MÉXICO

México planeja novo polo turístico em sítio arqueológico maia de Kulubá

Entre 2012 e 2017, o turismo em Iucatã, no México, registrou crescimento de 54,37%, segundo o Instituto Nacional de Antropologia e História

  • EFE/Secretaria de Fomento Turístico de Yucatán
  • EFE/Secretaria de Fomento Turístico de Yucatán  

O governo de Iucatã e o Instituto Nacional de Antropologia e História (INAH) iniciarão nas próximas semanas o resgate da região arqueológica de Kulubá, com o que o estado do México acredita se posicionará “no olho do mundo”, revelou à Agência Efe o secretário estadual de Fomento Econômico, Saúl Ancona.

“O lugar, que terá grande impacto turisticamente falando, será aberto parcialmente este mesmo ano ao público. Só falta protocolar o projeto para que o governador Rolando Zapata Bello e o INAH informem à imprensa”, explicou Ancona.

De acordo com o pesquisador Alfredo Barrera Rubio, Kulubá tem influência maia-tolteca e apresenta uma arquitetura muito parecida a Chichén Itzá e Ek Balam. Pela sua situação, teve seu ponto alto na zona costeira de Iucatã e com essas antigas cidades da civilização maia.

Ainda que a região arqueológica tenha sido descoberta no fim de dezembro de 1939 pelo pesquisador Wyllys Andrews IV, foi somente em 1941 que foi apresentado o primeiro reporte arqueológico do lugar e um croqui desta cidade maia, que teve uma importante relação comercial com a região de Chichén Itzá.

“Kulubá será a região arqueológica número 18 de Iucatã e destinaremos um grande investimento a ela, já que esperamos que se explore o potencial turístico no oriente do estado”, destacou Ancona.

Ele lembrou que há 18 anos começou a atividade na zona arqueológica de Ek Balam, situada também na parte oriente de Iucatã (sudeste do México). “Foi um ponto importante que fez a economia da região crescer, pois as agências de viagens integraram em seu itinerário este local tão distinto”, explicou o secretário.

“O turismo aumentou porque não só visitavam Chichén Itzá, Valladolid, Río Lagartos e San Felipe, mas também percorriam Ek Balam e seu cenote (cavidade natural na rocha que forma um lago subterrâneo). Agora, esperamos que aconteça o mesmo com Kulubá”, acrescentou Ancona.

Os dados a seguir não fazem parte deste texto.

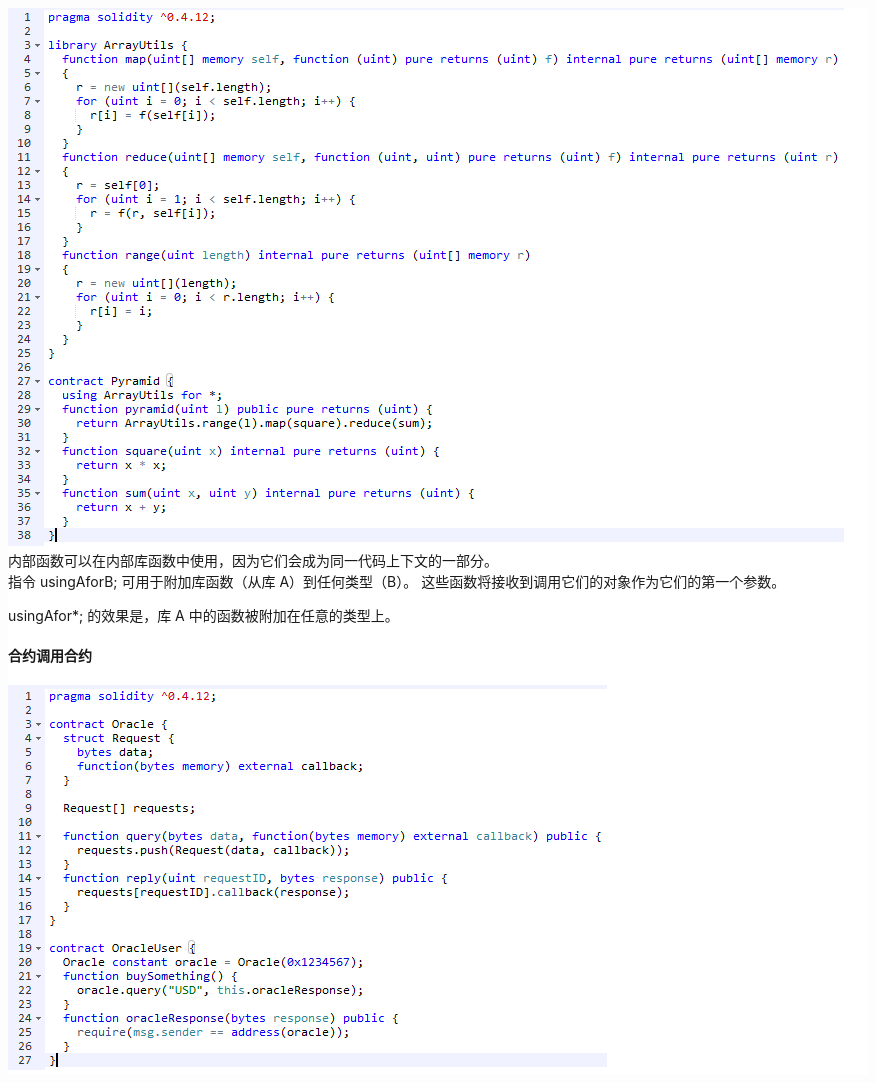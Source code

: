 ![](./引用/图片3.png)  
内部函数可以在内部库函数中使用，因为它们会成为同一代码上下文的一部分。  
指令 usingAforB; 可用于附加库函数（从库 A）到任何类型（B）。 这些函数将接收到调用它们的对象作为它们的第一个参数。  

usingAfor\*; 的效果是，库 A 中的函数被附加在任意的类型上。  

#### 合约调用合约

![](./引用/图片4.png)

O investimento, segundo ele, será milionário porque serão realizados trabalhos de reflorestamento e se construirá uma estrada de 37 quilômetros para que o visitante desfrute o esplendor de Kulubá, situada no município de Tizimín.

Os trabalhos de resgate do sítio arqueológico de Kulubá, que fica em uma região criadora de gado, oficialmente foi inciado pelo INAH em 1980 e “desde esse período recuperaram prédios que este mesmo ano serão abertos parcialmente ao público”, segundo o secretário estadual de Fomento.

“Nos próximos dias, de acordo com a coordenação com o INAH, saberemos que parte poderá ser aberta aos visitantes”, ressaltou.

Ancona disse que Iucatã ocupa o primeiro lugar, junto com o Estado do México, entre as entidades federativas com mais regiões arqueológicas abertas ao público. “Com a implementação de Kulubá estaremos outra vez no olho do mundo”, disse orgulhoso Ancona.

Ao realizar um balanço no setor turístico, Ancona mostrou alguns números divulgados pelo INAH que indicam o aumento dos visitantes. Em 2012 foram 2.279.696 turistas em Iucatã, e até 2017 a quantidade aumentou para 3.517.959.

“Ou seja, o turismo cresceu 54,37% em Iucatã, porque recebemos 1.238.263 mais em relação com o registrado em 2012”, e quando Kulubá abrir “esses números se duplicarão”, previu o secretário.

Segundo vários pesquisadores, como William Brito Sansores, o nome de Kulubá provém da palavra maia K’ulu’, que faz referência a um animal selvagem parecido com um cachorro, que ainda serve de alimento em algumas comunidades afastadas da região.